§ Problem statement:
Look through the listing below for the line with "Brunsov ani Helmertov" and the line with "The second kind". Copy both, along with every line between them, exactly and with no pictures.

§

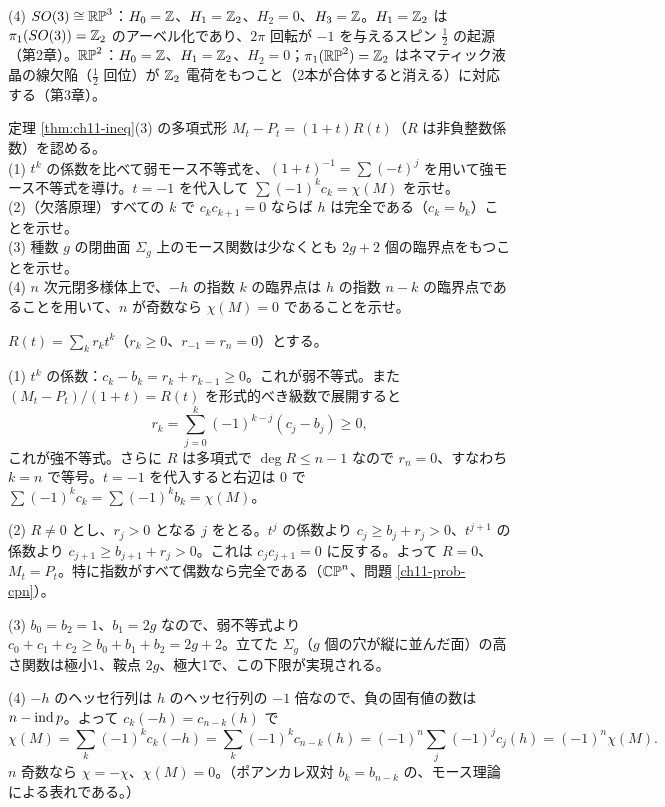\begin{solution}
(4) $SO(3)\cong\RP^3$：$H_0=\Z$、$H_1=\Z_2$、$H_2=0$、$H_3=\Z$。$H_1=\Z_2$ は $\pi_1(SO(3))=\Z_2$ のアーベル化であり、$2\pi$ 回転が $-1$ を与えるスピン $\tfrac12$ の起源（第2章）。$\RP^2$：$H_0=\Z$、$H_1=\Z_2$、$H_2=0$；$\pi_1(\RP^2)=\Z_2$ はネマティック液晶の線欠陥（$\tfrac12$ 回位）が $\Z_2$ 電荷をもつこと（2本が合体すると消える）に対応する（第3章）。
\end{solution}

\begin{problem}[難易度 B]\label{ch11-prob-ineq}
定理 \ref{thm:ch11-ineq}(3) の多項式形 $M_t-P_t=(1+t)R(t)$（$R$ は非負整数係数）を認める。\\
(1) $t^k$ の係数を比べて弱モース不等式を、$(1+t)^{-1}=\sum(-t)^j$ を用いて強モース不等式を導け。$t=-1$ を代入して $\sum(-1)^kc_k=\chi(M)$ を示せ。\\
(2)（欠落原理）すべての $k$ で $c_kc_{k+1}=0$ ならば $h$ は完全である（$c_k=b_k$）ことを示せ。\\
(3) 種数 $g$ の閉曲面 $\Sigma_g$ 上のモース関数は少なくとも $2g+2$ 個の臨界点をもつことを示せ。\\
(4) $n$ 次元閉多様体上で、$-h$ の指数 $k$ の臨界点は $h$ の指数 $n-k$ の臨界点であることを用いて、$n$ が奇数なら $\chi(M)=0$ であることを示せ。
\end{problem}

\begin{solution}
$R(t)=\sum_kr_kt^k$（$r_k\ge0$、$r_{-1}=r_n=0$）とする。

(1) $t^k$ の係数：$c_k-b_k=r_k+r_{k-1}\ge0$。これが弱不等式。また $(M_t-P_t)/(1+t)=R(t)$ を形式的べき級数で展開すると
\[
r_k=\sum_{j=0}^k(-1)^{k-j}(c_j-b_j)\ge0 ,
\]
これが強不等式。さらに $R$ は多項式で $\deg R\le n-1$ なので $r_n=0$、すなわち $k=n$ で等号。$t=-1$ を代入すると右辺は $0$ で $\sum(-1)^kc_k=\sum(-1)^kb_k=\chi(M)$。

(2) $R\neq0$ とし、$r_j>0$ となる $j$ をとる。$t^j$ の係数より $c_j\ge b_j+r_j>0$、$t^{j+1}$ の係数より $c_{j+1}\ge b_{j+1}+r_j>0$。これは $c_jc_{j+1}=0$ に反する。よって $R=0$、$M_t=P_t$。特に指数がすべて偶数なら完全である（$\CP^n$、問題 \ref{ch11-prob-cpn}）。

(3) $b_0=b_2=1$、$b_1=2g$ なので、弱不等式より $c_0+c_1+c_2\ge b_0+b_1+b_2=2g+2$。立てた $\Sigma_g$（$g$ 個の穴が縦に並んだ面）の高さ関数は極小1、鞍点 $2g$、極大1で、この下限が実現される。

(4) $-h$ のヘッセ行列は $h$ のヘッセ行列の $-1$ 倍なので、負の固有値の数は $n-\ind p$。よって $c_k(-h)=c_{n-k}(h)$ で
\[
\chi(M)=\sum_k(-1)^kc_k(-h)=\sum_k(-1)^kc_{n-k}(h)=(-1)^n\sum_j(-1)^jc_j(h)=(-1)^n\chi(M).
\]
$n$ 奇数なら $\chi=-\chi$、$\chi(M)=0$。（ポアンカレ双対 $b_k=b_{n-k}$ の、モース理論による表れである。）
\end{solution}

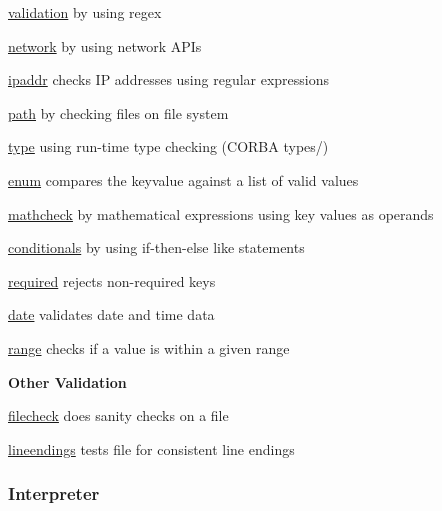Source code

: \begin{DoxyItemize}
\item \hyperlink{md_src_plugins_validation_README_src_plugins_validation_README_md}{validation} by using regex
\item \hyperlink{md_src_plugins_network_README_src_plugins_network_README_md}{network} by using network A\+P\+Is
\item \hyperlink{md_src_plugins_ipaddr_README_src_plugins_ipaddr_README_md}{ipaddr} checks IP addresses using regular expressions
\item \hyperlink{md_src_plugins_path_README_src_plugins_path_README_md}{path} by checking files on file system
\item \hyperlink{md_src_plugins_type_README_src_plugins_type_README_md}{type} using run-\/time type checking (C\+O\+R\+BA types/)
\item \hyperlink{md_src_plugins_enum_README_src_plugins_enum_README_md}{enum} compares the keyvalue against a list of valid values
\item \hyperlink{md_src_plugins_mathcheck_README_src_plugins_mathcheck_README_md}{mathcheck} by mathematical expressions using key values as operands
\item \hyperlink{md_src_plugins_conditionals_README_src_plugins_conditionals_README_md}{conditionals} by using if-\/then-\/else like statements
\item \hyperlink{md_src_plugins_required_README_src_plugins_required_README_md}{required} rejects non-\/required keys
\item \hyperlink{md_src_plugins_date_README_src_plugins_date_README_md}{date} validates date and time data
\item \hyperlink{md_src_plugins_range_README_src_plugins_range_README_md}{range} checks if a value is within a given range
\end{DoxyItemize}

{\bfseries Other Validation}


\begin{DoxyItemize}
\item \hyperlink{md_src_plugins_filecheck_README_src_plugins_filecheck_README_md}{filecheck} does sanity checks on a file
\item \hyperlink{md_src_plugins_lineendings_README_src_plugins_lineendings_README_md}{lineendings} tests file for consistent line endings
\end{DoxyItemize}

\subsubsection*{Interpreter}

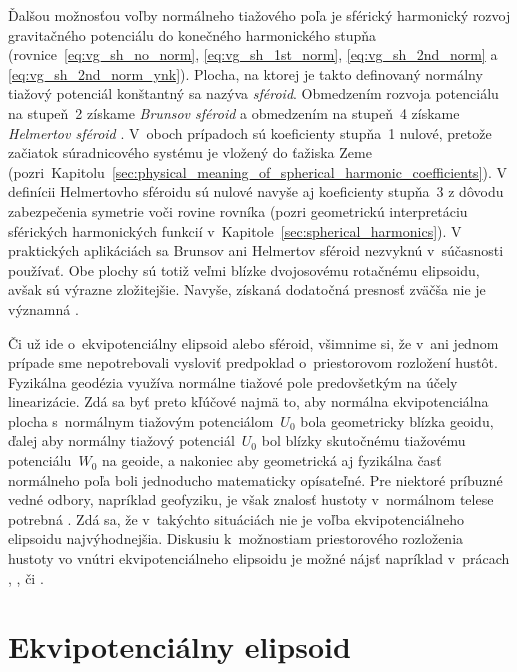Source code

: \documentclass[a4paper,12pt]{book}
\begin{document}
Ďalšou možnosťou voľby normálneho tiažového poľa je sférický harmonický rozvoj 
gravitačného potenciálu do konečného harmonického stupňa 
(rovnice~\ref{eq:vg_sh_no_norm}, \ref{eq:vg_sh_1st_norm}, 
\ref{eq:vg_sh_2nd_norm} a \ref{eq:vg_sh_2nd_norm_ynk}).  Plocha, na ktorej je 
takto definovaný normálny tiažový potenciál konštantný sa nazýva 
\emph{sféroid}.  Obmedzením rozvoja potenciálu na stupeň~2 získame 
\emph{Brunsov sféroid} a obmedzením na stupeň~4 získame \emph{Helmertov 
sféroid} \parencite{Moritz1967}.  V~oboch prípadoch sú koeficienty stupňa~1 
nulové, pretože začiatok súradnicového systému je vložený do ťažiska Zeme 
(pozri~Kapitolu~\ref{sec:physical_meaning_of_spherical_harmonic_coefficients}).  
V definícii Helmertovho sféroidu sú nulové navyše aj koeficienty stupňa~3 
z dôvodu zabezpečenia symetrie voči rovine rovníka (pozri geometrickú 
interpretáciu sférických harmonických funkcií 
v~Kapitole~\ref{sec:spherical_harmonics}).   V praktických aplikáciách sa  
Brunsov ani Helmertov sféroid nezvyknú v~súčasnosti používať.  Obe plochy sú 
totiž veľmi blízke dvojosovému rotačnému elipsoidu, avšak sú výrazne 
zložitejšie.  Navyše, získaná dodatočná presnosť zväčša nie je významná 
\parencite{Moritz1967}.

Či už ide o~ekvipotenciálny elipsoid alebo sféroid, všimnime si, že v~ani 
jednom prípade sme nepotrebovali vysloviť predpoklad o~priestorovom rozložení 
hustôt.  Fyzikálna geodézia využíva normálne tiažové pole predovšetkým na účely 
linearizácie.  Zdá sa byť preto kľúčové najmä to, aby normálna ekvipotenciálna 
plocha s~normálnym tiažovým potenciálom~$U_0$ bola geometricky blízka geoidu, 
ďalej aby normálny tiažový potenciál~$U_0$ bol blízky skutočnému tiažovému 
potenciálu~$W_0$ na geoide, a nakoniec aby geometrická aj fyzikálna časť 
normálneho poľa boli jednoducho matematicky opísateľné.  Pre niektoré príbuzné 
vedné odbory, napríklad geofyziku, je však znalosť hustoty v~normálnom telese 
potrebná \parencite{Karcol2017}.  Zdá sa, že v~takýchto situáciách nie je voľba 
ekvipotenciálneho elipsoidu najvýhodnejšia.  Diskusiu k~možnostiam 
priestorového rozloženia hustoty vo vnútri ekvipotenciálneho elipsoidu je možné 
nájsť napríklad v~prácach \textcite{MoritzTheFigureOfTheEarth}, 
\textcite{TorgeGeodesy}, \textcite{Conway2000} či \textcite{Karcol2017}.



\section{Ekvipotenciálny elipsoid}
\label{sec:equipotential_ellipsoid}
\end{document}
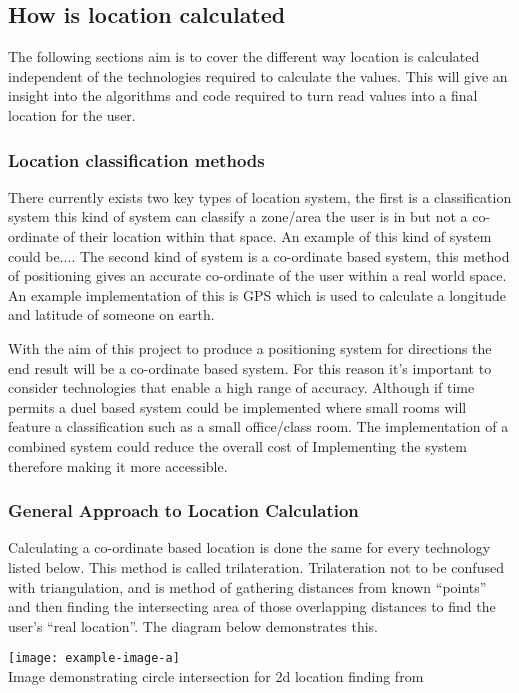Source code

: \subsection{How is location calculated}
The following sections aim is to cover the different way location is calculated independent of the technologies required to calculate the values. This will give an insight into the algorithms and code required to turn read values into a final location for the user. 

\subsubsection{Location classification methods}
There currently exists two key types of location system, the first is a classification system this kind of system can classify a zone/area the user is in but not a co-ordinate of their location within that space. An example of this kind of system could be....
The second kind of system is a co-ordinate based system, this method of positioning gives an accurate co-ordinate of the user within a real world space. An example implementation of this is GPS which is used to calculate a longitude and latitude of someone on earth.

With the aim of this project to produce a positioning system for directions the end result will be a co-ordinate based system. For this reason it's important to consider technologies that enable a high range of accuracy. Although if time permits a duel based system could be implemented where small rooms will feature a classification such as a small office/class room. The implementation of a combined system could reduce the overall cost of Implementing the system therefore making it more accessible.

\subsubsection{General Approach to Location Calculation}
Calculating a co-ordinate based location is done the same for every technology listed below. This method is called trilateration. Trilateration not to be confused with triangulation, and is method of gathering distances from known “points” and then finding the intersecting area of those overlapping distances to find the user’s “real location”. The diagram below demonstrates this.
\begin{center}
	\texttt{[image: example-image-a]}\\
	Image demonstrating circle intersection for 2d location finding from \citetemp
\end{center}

§

§ Result of the exercise:
Brunsov ani Helmertov sféroid nezvyknú v~súčasnosti používať.  Obe plochy sú 
totiž veľmi blízke dvojosovému rotačnému elipsoidu, avšak sú výrazne 
zložitejšie.  Navyše, získaná dodatočná presnosť zväčša nie je významná 
\parencite{Moritz1967}.

Či už ide o~ekvipotenciálny elipsoid alebo sféroid, všimnime si, že v~ani 
jednom prípade sme nepotrebovali vysloviť predpoklad o~priestorovom rozložení 
hustôt.  Fyzikálna geodézia využíva normálne tiažové pole predovšetkým na účely 
linearizácie.  Zdá sa byť preto kľúčové najmä to, aby normálna ekvipotenciálna 
plocha s~normálnym tiažovým potenciálom~$U_0$ bola geometricky blízka geoidu, 
ďalej aby normálny tiažový potenciál~$U_0$ bol blízky skutočnému tiažovému 
potenciálu~$W_0$ na geoide, a nakoniec aby geometrická aj fyzikálna časť 
normálneho poľa boli jednoducho matematicky opísateľné.  Pre niektoré príbuzné 
vedné odbory, napríklad geofyziku, je však znalosť hustoty v~normálnom telese 
potrebná \parencite{Karcol2017}.  Zdá sa, že v~takýchto situáciách nie je voľba 
ekvipotenciálneho elipsoidu najvýhodnejšia.  Diskusiu k~možnostiam 
priestorového rozloženia hustoty vo vnútri ekvipotenciálneho elipsoidu je možné 
nájsť napríklad v~prácach \textcite{MoritzTheFigureOfTheEarth}, 
\textcite{TorgeGeodesy}, \textcite{Conway2000} či \textcite{Karcol2017}.



\section{Ekvipotenciálny elipsoid}
\label{sec:equipotential_ellipsoid}
\end{document}
Source code

: \subsection{How is location calculated}
The following sections aim is to cover the different way location is calculated independent of the technologies required to calculate the values. This will give an insight into the algorithms and code required to turn read values into a final location for the user. 

\subsubsection{Location classification methods}
There currently exists two key types of location system, the first is a classification system this kind of system can classify a zone/area the user is in but not a co-ordinate of their location within that space. An example of this kind of system could be....
The second kind of system is a co-ordinate based system, this method of positioning gives an accurate co-ordinate of the user within a real world space. An example implementation of this is GPS which is used to calculate a longitude and latitude of someone on earth.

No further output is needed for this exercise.